__TASK DESCRIPTION__
Lines below that include the word "Button" should each be copied.

(AVAILABLE RECORDS)

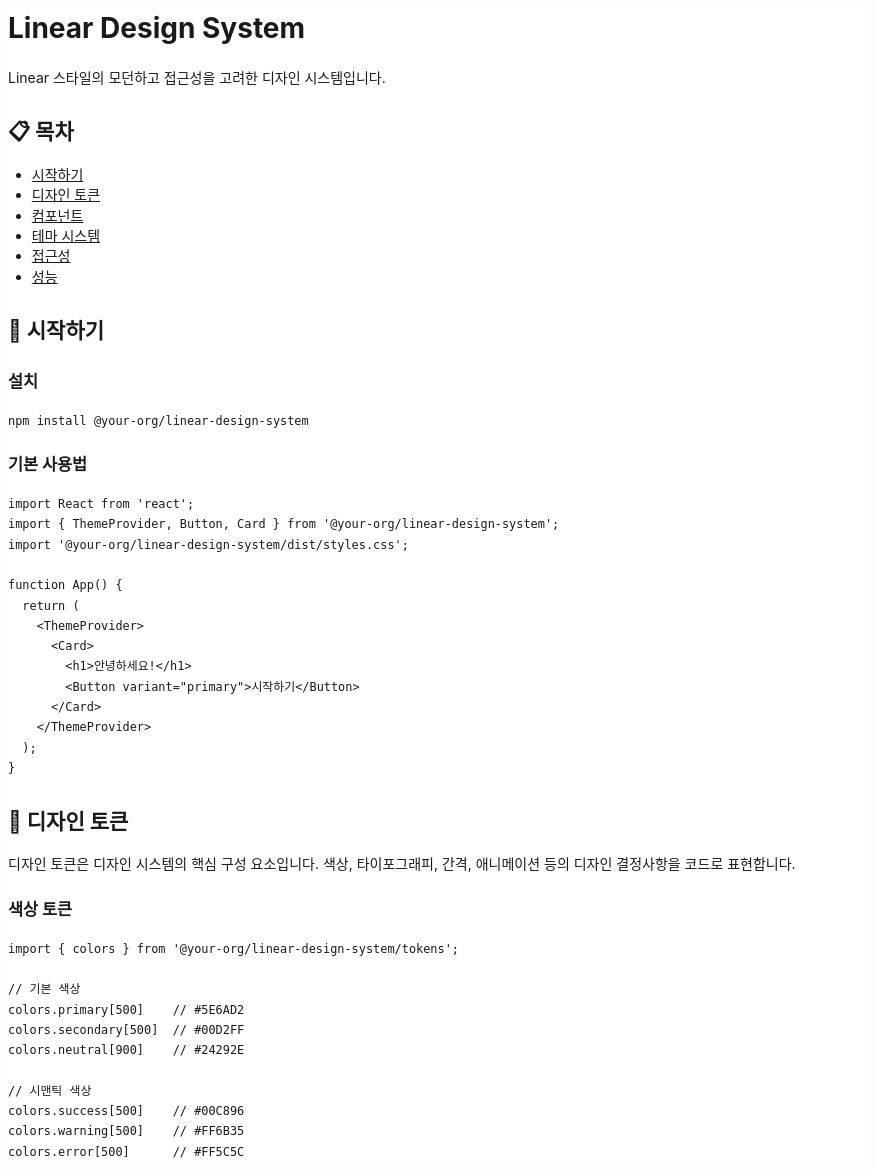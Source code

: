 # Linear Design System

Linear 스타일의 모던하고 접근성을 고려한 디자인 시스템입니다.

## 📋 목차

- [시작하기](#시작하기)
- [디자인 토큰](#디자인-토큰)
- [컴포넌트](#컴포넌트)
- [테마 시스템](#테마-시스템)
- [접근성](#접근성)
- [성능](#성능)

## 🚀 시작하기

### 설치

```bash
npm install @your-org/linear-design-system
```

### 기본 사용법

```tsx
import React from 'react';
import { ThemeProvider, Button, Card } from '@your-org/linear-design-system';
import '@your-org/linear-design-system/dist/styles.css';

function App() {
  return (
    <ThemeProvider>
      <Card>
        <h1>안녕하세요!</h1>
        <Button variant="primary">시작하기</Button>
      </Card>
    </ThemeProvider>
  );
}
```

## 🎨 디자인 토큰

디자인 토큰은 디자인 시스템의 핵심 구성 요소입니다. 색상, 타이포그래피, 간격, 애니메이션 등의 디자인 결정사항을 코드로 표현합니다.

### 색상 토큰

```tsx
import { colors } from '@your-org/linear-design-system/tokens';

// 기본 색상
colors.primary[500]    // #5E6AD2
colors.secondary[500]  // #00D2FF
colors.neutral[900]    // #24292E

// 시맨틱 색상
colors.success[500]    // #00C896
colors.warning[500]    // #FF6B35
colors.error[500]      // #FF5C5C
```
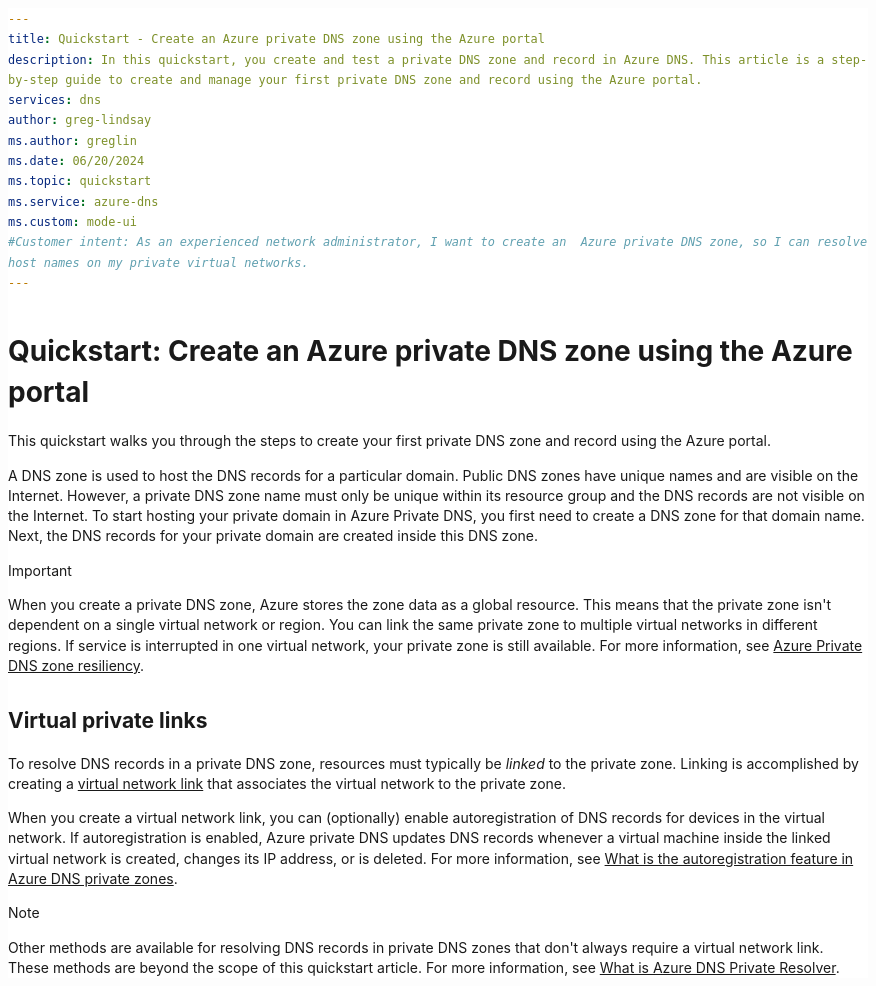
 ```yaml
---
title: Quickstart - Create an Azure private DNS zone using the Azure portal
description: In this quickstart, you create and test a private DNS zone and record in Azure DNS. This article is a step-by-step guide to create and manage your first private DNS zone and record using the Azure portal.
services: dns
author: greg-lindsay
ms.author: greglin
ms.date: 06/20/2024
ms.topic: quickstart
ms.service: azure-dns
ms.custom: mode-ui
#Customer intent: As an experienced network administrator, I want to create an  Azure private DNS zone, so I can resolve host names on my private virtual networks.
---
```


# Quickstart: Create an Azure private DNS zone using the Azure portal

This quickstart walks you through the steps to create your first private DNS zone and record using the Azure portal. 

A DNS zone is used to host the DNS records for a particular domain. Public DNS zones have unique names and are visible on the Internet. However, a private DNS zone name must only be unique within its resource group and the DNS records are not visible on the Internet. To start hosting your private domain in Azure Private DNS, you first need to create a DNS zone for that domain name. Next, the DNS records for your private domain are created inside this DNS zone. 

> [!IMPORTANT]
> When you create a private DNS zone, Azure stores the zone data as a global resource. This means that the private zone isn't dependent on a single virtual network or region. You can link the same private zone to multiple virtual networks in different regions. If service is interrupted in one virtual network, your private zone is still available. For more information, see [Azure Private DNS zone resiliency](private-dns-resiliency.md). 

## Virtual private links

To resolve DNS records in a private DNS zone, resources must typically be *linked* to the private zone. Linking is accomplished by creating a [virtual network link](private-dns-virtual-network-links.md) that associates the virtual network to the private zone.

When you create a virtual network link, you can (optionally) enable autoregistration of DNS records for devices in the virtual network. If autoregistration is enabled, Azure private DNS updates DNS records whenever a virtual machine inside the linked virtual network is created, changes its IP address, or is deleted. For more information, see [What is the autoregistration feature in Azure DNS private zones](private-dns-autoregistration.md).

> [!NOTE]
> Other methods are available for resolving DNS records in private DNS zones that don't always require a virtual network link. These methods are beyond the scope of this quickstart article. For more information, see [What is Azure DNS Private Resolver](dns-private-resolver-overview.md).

(End AVAILABLE RECORDS)
(AVAILABLE RECORDS)

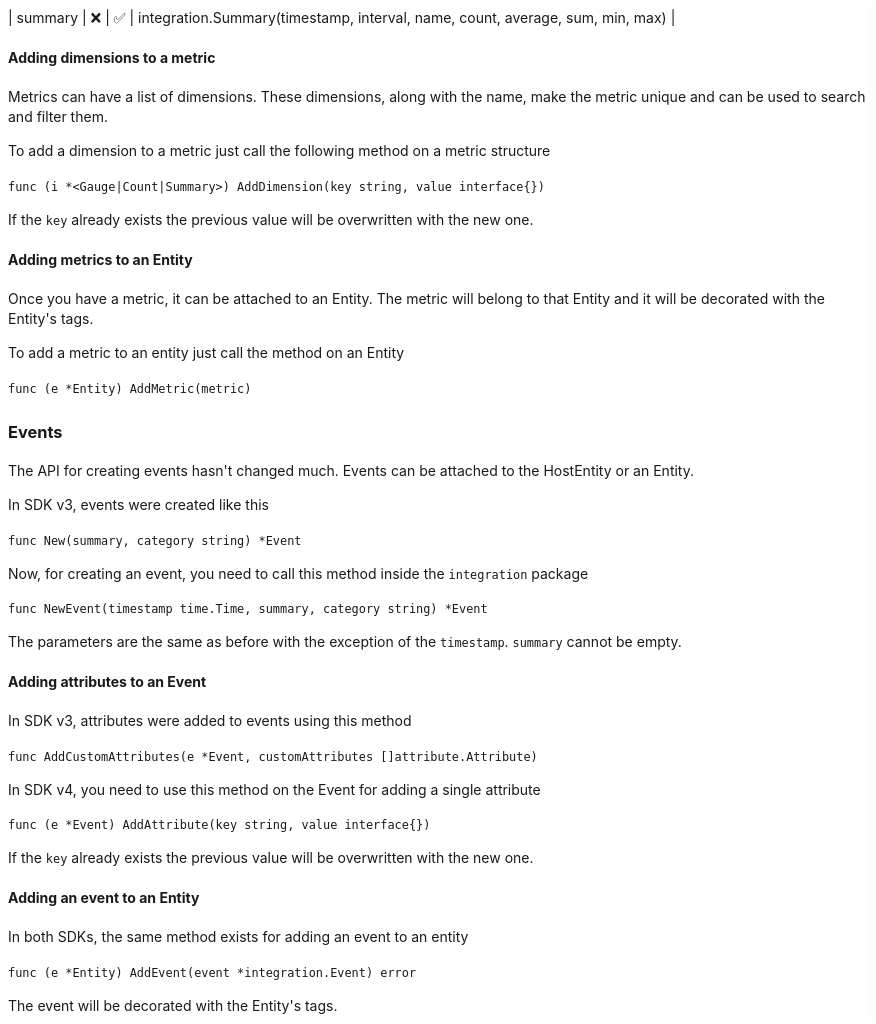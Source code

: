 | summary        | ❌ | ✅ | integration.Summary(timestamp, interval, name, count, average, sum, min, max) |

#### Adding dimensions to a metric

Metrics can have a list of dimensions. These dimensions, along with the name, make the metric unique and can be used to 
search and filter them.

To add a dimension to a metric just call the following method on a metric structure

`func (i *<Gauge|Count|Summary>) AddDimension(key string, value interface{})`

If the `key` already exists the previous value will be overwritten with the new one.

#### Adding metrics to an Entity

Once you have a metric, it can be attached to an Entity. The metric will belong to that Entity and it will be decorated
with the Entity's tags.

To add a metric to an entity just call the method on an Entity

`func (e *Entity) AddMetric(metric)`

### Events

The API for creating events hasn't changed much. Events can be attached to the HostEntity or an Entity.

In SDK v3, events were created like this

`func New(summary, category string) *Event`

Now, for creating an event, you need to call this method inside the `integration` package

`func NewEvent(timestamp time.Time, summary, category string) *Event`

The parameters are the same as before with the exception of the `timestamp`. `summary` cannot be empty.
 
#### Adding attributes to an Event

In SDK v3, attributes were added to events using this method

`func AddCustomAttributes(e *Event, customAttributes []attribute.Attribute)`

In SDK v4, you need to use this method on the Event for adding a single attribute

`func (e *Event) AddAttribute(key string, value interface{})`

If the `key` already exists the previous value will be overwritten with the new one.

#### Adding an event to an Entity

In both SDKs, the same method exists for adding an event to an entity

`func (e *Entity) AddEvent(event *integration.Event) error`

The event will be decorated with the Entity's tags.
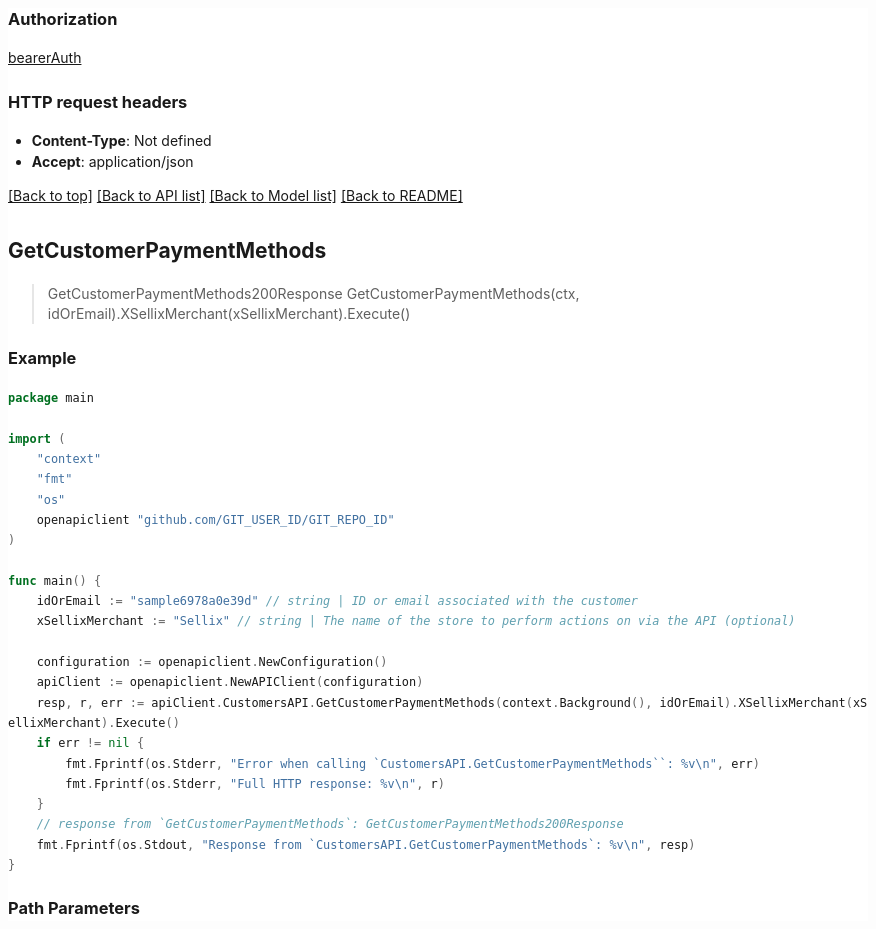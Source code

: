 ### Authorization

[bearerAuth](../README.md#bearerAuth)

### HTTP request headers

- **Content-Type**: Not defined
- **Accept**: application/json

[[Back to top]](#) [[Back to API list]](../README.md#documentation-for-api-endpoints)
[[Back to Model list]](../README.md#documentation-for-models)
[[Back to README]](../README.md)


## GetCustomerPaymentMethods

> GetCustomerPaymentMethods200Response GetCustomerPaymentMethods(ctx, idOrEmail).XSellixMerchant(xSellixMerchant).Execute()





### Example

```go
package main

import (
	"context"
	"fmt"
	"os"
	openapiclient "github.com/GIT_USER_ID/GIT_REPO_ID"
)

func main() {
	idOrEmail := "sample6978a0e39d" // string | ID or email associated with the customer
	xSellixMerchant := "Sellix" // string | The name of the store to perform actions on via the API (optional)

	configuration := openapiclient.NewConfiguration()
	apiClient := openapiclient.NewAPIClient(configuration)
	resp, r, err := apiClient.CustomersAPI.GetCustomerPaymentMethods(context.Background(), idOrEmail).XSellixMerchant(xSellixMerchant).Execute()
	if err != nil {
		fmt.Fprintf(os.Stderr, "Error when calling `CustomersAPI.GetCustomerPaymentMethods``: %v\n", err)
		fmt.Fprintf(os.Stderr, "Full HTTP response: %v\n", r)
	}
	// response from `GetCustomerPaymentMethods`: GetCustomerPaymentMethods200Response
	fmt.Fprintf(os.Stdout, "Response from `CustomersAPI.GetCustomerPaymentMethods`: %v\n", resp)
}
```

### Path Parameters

(End AVAILABLE RECORDS)

__PROBLEM SOLUTION__
import { ThemeProvider, Button, Card } from '@your-org/linear-design-system';
        <Button variant="primary">시작하기</Button>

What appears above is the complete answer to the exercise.